For the word "setVideoError", state how many lines below contain it. Give no other text.
[Opening Listed records section]
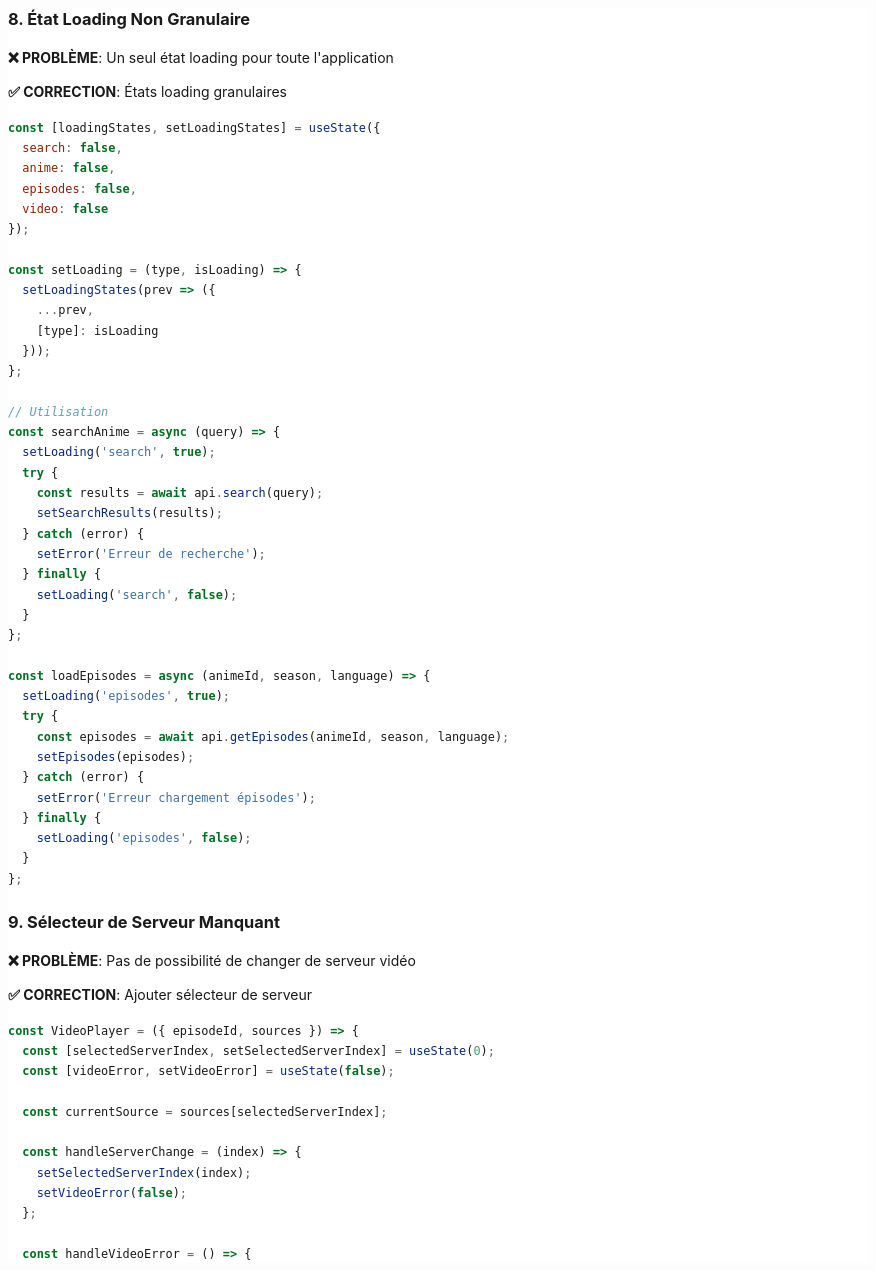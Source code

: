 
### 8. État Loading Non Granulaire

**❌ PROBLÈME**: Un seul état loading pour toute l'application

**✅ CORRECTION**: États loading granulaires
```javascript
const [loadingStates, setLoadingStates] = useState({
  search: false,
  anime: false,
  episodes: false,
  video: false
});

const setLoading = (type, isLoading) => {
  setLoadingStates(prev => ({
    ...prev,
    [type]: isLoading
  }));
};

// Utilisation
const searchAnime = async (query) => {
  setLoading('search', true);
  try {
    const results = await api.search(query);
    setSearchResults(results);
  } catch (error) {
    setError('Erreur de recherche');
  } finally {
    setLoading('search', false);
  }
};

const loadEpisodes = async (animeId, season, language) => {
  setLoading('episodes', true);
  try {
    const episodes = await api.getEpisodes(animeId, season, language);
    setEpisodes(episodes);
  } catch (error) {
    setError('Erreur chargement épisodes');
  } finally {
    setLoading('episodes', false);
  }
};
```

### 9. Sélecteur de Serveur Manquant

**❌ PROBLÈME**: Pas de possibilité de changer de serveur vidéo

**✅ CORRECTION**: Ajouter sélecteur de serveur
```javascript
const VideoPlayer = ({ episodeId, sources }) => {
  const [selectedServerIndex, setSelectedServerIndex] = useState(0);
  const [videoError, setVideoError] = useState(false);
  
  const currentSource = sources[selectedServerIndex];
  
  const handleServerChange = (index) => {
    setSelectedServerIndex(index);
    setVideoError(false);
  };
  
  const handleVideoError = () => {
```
[Closing Listed records section]
[Opening Listed records section]
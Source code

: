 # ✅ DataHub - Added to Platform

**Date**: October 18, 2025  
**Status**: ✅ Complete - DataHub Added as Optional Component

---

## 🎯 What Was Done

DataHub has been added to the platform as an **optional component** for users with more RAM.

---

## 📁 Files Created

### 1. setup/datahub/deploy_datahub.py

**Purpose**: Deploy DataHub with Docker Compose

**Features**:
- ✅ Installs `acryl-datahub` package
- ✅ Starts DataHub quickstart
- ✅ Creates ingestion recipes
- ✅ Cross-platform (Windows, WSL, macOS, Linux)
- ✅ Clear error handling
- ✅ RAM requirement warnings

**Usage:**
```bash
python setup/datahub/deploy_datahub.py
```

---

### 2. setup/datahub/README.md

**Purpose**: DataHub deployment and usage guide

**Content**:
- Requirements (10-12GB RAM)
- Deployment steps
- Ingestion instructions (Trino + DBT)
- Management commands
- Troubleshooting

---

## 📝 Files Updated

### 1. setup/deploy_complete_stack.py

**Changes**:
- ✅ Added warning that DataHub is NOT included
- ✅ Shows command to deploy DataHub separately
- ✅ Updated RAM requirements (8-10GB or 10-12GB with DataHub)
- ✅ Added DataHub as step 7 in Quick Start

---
[Closing Listed records section]
§ **Written reply**: 2